(Dataset entries)
<<<<

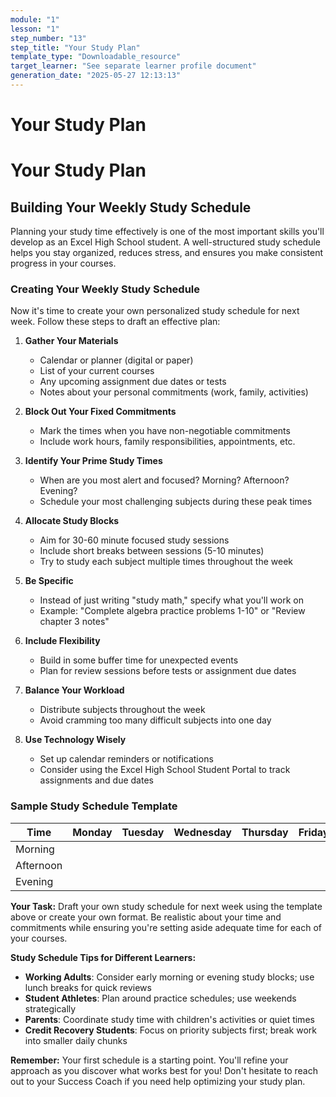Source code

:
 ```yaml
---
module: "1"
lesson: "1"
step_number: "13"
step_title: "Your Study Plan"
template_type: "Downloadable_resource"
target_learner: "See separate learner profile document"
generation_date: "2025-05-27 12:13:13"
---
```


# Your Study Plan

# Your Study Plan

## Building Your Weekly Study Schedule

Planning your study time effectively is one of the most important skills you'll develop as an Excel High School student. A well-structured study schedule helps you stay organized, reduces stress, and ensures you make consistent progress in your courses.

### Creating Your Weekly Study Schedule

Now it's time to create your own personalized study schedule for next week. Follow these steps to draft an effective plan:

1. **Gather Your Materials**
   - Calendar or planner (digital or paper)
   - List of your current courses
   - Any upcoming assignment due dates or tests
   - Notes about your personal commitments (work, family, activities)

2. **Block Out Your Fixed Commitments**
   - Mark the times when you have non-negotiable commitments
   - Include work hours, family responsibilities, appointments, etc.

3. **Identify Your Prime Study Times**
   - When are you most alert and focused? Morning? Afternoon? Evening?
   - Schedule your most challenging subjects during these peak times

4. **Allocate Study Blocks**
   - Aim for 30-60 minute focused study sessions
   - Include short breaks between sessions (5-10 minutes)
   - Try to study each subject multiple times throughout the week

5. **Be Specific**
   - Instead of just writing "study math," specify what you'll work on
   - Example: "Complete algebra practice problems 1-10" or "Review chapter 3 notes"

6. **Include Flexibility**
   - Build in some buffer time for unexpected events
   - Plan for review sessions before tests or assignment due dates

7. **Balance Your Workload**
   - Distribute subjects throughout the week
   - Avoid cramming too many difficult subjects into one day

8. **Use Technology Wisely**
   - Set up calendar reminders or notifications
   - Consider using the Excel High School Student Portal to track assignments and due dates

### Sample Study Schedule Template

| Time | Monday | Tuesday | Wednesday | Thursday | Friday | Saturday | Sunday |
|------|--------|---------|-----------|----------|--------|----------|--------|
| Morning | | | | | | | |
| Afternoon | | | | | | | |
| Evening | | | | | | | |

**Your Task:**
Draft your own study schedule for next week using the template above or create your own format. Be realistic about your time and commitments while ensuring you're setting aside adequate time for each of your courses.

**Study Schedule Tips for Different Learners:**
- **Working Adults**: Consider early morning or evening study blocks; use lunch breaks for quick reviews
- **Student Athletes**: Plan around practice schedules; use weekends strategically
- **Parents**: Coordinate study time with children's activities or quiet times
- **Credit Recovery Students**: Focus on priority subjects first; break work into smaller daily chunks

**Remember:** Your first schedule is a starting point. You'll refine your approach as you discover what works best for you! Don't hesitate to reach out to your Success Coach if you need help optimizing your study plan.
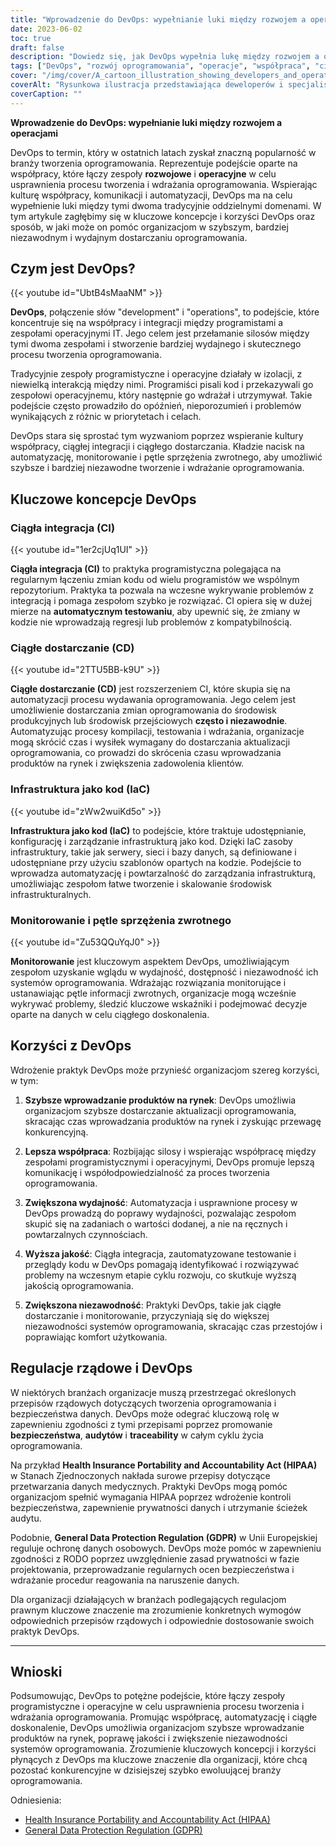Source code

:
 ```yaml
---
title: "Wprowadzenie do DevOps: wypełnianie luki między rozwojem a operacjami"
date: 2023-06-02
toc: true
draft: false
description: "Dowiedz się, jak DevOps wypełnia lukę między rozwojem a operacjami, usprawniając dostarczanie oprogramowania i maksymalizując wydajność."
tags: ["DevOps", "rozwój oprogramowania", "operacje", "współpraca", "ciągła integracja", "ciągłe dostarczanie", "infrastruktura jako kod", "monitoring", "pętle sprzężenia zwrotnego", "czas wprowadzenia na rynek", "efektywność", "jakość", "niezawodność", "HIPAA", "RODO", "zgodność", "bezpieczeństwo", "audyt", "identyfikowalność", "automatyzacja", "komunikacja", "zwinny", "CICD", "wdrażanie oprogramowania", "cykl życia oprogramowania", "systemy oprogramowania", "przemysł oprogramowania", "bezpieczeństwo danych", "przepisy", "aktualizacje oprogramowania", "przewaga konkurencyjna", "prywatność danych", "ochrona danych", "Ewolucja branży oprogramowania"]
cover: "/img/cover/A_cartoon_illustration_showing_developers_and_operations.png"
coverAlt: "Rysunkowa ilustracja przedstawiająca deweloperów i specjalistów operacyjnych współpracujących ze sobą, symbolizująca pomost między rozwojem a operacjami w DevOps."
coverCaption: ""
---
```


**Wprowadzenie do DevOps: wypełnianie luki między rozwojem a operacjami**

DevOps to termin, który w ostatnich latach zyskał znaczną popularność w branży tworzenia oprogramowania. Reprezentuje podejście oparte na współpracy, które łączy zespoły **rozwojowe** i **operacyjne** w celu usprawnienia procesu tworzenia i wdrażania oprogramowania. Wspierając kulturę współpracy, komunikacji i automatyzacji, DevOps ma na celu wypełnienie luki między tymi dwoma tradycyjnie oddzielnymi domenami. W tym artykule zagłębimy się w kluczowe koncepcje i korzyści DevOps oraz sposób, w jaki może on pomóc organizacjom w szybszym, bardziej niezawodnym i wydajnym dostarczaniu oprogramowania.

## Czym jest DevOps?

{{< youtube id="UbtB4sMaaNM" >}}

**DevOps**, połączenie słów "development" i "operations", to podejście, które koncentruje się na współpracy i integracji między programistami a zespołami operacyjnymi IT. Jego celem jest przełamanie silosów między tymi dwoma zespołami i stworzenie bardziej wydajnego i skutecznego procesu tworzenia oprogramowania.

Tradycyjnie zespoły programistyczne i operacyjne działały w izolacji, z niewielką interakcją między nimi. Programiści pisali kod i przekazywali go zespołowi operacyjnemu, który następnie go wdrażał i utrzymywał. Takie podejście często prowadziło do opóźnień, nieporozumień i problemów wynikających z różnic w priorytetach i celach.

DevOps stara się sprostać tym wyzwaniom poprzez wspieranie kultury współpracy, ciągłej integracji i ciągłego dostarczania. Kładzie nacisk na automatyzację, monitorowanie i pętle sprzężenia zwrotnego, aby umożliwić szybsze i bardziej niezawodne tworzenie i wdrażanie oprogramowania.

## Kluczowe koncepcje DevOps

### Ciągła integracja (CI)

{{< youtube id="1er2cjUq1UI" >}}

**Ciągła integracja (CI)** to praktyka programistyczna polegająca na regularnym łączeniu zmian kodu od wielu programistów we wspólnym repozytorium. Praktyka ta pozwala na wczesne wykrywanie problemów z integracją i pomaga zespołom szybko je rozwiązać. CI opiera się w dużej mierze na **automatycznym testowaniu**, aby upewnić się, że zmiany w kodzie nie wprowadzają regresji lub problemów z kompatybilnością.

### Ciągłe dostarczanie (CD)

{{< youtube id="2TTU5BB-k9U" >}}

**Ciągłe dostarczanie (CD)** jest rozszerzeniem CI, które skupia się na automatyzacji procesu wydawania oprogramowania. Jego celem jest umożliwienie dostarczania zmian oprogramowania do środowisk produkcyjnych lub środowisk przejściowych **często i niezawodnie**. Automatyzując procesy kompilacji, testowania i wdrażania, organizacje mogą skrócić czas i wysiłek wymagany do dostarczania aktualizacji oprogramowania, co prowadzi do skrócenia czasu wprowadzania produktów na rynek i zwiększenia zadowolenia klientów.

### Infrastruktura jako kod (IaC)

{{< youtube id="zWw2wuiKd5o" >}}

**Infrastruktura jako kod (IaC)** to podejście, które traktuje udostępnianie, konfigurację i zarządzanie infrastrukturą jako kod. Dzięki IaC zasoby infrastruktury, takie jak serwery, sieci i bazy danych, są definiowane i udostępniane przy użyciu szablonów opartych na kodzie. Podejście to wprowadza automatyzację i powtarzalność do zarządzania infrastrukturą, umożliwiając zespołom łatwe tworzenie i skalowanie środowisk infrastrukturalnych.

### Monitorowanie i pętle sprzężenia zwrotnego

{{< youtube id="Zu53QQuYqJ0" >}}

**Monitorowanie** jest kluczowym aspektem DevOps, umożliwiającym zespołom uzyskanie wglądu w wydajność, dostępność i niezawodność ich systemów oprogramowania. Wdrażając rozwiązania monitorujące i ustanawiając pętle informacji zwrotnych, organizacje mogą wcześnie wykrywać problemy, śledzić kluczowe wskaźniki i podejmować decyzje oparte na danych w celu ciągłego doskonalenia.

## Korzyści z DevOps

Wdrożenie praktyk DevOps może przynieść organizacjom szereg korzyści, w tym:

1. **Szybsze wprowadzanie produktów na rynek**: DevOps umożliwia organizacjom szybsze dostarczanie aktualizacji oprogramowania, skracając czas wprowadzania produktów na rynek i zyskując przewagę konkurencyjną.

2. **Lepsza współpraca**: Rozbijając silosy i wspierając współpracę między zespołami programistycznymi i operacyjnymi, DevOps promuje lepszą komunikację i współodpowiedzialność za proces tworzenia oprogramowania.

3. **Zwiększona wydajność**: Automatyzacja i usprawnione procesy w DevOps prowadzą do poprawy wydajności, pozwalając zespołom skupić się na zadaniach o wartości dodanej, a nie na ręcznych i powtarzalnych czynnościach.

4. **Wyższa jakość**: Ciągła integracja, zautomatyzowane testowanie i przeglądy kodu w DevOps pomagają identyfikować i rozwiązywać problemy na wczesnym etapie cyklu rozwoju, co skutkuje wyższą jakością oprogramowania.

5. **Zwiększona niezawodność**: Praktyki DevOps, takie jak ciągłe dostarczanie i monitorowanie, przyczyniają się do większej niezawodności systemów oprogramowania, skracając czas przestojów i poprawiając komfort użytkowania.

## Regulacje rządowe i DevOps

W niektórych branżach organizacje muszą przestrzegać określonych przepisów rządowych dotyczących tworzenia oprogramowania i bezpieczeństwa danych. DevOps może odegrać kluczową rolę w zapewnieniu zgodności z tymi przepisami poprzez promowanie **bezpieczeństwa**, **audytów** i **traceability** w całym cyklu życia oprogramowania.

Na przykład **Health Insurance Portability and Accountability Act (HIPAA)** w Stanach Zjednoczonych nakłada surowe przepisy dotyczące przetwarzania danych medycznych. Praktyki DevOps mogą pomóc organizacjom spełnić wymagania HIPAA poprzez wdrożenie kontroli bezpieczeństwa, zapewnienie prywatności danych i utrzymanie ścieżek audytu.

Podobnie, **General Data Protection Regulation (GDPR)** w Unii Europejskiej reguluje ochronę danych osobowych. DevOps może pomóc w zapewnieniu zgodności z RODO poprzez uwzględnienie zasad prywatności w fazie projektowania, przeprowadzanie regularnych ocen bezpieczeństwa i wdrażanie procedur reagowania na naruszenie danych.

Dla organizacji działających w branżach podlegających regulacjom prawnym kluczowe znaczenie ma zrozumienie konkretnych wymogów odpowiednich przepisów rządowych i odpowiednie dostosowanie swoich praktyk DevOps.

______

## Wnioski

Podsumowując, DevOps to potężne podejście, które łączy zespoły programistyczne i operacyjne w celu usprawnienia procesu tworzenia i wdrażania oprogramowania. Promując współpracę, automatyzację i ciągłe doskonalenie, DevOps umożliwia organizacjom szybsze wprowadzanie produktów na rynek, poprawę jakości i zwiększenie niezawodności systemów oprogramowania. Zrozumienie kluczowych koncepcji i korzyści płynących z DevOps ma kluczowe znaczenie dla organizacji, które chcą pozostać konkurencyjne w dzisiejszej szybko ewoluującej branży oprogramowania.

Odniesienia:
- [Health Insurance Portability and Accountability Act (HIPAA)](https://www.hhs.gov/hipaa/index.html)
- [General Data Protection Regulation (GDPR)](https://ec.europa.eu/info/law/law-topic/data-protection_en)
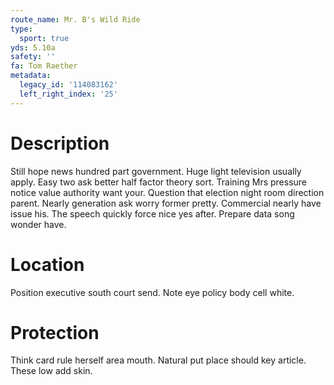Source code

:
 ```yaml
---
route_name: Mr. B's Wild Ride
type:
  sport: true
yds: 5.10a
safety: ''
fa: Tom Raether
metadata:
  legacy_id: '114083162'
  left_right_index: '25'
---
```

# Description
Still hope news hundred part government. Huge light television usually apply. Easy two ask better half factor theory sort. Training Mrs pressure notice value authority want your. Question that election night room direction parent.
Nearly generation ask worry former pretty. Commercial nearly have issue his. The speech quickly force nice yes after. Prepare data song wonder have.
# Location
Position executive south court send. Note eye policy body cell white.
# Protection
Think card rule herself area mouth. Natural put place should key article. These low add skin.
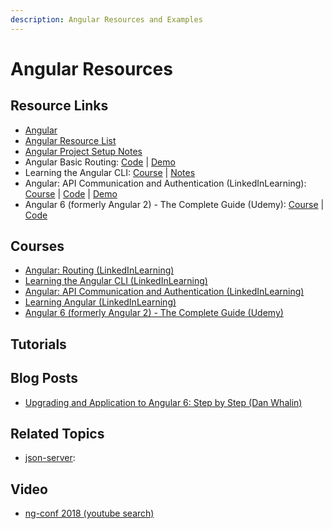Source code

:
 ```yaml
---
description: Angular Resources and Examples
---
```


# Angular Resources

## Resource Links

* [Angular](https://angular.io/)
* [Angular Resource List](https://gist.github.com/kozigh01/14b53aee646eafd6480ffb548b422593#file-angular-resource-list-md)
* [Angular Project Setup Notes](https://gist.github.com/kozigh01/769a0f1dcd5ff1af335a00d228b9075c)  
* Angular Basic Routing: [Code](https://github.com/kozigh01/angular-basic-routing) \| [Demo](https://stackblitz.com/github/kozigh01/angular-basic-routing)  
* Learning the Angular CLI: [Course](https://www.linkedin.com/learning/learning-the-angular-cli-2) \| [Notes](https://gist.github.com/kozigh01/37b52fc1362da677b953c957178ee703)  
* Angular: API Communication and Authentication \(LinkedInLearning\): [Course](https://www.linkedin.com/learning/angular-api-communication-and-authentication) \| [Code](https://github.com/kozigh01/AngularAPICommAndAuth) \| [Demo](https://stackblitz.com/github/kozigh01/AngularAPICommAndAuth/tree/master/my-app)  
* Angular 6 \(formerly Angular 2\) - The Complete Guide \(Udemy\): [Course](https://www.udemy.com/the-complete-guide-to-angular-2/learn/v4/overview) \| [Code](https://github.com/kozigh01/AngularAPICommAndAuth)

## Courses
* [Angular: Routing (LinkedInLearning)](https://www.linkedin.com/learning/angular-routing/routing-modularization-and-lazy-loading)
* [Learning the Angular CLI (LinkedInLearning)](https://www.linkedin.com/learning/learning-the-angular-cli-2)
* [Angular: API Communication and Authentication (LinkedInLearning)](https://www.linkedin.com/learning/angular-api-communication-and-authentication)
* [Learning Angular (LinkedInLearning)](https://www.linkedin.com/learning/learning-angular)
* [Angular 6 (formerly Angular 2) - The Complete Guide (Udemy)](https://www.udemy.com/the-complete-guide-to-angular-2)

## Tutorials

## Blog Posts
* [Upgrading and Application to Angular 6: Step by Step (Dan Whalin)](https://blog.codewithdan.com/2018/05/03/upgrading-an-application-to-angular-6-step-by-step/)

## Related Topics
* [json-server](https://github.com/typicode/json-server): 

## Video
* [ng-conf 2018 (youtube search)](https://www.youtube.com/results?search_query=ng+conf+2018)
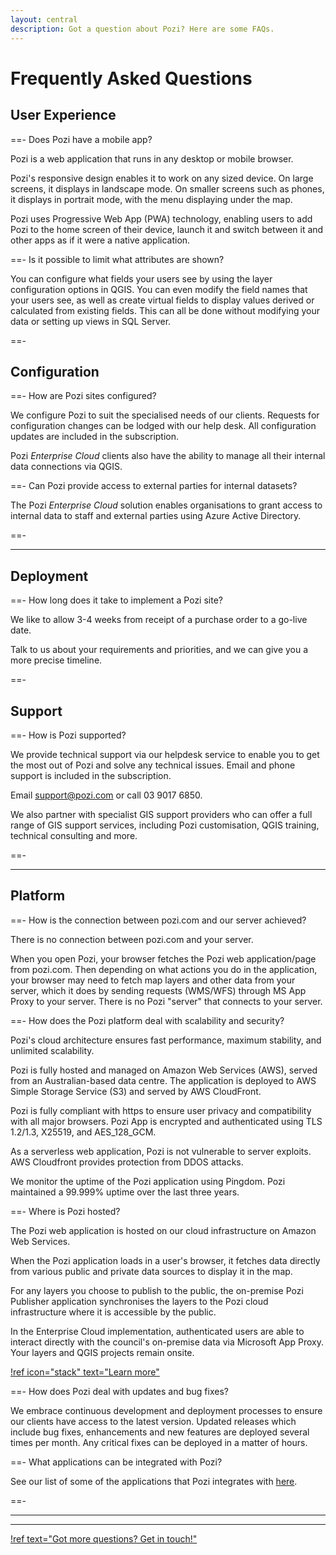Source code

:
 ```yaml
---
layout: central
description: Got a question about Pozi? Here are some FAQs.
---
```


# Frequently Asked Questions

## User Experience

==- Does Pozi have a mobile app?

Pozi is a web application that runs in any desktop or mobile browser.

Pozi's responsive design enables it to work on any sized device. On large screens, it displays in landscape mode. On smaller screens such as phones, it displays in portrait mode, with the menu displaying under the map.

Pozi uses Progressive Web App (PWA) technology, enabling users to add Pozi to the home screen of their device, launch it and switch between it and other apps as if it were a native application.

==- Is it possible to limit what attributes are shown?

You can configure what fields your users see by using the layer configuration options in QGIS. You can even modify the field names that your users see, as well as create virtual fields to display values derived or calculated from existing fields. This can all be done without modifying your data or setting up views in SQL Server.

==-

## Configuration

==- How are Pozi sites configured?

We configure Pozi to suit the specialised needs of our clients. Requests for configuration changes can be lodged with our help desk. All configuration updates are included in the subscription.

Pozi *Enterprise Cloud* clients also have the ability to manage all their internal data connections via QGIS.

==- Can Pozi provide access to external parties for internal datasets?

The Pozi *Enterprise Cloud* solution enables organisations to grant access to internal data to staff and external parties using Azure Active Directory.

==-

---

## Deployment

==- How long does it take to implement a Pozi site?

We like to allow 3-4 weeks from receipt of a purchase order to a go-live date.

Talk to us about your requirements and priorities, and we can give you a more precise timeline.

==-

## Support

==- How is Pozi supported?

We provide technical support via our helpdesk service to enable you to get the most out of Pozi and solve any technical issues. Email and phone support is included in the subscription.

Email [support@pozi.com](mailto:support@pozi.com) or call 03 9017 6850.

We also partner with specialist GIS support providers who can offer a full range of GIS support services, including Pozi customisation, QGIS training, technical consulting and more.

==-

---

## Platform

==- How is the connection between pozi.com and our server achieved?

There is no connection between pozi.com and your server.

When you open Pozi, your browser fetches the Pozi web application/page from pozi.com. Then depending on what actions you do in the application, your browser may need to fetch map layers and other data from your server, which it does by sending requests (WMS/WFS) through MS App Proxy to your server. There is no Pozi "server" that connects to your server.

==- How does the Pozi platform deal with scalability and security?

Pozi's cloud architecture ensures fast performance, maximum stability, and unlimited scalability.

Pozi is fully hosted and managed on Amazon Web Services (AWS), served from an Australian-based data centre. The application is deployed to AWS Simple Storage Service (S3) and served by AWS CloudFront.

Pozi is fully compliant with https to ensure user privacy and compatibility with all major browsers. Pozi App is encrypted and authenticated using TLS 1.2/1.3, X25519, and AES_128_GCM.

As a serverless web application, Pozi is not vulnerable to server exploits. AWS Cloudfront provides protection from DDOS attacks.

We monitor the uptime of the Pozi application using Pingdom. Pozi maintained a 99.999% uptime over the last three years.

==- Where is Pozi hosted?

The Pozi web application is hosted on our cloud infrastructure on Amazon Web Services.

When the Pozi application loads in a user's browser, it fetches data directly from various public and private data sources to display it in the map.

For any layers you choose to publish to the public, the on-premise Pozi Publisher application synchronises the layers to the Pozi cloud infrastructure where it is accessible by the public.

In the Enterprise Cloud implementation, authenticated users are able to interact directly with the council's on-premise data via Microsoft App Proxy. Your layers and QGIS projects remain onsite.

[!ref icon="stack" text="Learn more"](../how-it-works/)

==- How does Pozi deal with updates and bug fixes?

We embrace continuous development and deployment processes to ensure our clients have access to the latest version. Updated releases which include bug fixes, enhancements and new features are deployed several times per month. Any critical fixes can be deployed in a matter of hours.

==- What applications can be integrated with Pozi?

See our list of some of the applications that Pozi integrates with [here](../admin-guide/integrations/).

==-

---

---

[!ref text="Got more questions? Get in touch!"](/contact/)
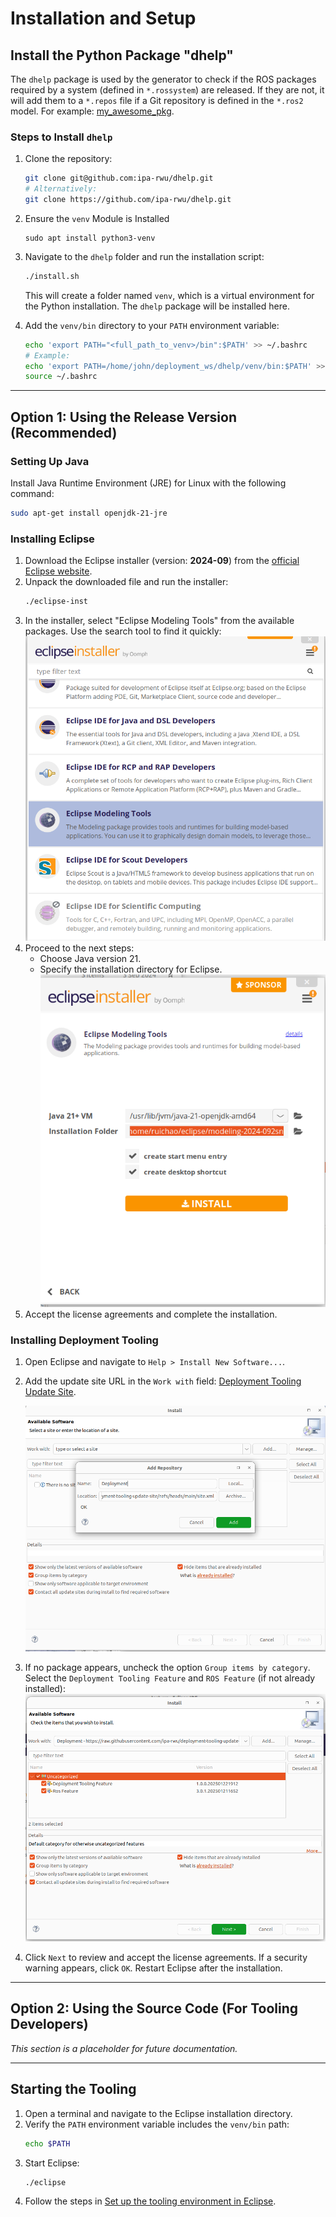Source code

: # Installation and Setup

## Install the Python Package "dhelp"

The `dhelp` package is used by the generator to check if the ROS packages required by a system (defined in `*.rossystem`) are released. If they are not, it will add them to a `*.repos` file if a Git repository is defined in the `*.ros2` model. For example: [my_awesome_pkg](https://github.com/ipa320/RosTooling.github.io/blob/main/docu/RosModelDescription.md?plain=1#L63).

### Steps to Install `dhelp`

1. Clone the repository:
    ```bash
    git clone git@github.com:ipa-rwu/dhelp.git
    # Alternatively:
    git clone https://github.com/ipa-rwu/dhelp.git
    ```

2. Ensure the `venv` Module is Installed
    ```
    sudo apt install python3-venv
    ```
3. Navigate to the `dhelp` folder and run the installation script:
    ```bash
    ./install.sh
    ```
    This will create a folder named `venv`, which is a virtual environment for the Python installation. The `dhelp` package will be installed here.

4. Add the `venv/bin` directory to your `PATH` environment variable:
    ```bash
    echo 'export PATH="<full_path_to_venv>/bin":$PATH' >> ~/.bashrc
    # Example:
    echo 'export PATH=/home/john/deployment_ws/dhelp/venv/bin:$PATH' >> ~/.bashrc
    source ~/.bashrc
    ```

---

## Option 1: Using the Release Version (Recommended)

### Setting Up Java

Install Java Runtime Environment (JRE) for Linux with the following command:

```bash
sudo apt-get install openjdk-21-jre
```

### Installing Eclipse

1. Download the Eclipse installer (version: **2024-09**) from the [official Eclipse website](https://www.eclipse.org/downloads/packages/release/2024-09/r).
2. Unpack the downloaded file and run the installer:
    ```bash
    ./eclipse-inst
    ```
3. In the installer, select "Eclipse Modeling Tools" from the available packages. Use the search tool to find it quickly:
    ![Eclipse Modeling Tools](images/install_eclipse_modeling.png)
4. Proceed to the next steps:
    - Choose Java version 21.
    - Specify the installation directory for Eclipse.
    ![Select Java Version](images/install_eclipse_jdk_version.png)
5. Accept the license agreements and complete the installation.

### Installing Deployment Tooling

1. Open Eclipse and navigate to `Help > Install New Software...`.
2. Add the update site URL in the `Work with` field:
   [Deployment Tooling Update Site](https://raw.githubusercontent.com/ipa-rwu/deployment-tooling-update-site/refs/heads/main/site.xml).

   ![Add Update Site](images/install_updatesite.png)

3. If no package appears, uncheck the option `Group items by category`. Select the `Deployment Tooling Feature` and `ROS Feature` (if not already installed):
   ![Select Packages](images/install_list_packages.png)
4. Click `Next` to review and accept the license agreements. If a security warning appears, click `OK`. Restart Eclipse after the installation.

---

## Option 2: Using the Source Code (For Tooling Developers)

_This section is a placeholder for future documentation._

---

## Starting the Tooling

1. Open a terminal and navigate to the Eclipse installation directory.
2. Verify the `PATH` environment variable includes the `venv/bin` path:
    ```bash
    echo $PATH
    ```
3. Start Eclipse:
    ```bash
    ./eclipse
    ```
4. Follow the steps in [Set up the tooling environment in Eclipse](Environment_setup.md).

>>>>

▸ Brief:
Every line in the entries above that has the word "Routing" should be identified and copied.

▸ Solution to the problem:
* Angular Basic Routing: [Code](https://github.com/kozigh01/angular-basic-routing) \| [Demo](https://stackblitz.com/github/kozigh01/angular-basic-routing)  
* [Angular: Routing (LinkedInLearning)](https://www.linkedin.com/learning/angular-routing/routing-modularization-and-lazy-loading)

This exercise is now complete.